- **Given entries**
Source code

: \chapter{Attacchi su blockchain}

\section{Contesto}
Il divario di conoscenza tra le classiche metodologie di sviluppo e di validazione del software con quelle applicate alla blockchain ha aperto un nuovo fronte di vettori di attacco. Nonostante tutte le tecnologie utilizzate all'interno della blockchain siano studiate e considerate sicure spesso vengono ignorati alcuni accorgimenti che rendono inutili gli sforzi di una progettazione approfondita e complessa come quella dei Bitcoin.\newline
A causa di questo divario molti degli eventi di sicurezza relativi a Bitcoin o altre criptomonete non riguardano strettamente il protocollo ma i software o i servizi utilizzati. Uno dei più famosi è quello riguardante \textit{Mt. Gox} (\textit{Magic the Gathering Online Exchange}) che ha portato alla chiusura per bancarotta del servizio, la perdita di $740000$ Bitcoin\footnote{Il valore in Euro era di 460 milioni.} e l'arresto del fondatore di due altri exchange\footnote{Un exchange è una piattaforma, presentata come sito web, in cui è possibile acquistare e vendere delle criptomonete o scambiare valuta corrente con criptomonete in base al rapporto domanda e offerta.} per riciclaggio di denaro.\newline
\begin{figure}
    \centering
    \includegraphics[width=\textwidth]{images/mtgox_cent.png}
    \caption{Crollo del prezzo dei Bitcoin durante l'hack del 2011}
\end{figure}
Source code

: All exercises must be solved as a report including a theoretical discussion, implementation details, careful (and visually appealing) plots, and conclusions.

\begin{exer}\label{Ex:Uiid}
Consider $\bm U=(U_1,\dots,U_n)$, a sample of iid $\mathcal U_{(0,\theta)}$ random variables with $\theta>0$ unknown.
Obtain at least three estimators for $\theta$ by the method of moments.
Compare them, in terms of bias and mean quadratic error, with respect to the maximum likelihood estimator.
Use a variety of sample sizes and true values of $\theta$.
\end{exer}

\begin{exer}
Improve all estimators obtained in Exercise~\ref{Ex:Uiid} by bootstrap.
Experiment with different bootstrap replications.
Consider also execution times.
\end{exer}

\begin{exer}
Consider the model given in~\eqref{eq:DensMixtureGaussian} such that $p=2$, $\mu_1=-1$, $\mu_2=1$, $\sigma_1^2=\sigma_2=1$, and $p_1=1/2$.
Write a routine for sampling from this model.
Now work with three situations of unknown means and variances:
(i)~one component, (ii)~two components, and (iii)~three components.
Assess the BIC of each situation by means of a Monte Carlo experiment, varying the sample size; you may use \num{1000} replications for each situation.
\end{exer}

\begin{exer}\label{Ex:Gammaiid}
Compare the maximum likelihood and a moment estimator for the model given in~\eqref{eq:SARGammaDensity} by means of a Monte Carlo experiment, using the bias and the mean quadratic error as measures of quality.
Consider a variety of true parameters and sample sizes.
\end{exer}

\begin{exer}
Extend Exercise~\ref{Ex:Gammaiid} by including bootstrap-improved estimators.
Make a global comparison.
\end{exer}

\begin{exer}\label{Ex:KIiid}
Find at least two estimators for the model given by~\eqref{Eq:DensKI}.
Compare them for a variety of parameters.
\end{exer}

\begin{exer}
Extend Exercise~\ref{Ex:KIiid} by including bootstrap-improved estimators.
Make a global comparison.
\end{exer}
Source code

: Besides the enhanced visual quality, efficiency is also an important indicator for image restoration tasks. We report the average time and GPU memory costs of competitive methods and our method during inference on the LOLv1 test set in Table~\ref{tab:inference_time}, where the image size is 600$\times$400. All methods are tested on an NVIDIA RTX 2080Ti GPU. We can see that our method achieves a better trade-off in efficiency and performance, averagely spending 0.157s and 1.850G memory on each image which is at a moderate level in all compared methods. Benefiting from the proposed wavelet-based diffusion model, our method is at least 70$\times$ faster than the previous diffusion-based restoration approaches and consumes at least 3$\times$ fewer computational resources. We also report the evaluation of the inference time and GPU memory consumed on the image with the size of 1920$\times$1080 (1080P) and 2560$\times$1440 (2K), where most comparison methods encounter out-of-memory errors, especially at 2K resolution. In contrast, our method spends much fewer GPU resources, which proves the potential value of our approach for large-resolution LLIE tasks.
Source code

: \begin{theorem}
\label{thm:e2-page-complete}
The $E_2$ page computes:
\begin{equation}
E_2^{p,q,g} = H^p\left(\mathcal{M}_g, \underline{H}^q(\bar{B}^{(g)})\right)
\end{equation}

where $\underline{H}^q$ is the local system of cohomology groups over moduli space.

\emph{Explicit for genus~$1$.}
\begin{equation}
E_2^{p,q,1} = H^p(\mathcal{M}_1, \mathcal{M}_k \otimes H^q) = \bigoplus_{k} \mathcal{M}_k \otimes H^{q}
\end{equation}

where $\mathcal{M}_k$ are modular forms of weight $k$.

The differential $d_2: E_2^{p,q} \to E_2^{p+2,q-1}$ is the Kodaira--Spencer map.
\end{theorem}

- **Requirement**
Copy all lines of the listing above that contain the string "where".

- **Finished exercise**
: Besides the enhanced visual quality, efficiency is also an important indicator for image restoration tasks. We report the average time and GPU memory costs of competitive methods and our method during inference on the LOLv1 test set in Table~\ref{tab:inference_time}, where the image size is 600$\times$400. All methods are tested on an NVIDIA RTX 2080Ti GPU. We can see that our method achieves a better trade-off in efficiency and performance, averagely spending 0.157s and 1.850G memory on each image which is at a moderate level in all compared methods. Benefiting from the proposed wavelet-based diffusion model, our method is at least 70$\times$ faster than the previous diffusion-based restoration approaches and consumes at least 3$\times$ fewer computational resources. We also report the evaluation of the inference time and GPU memory consumed on the image with the size of 1920$\times$1080 (1080P) and 2560$\times$1440 (2K), where most comparison methods encounter out-of-memory errors, especially at 2K resolution. In contrast, our method spends much fewer GPU resources, which proves the potential value of our approach for large-resolution LLIE tasks.
where $\underline{H}^q$ is the local system of cohomology groups over moduli space.
where $\mathcal{M}_k$ are modular forms of weight $k$.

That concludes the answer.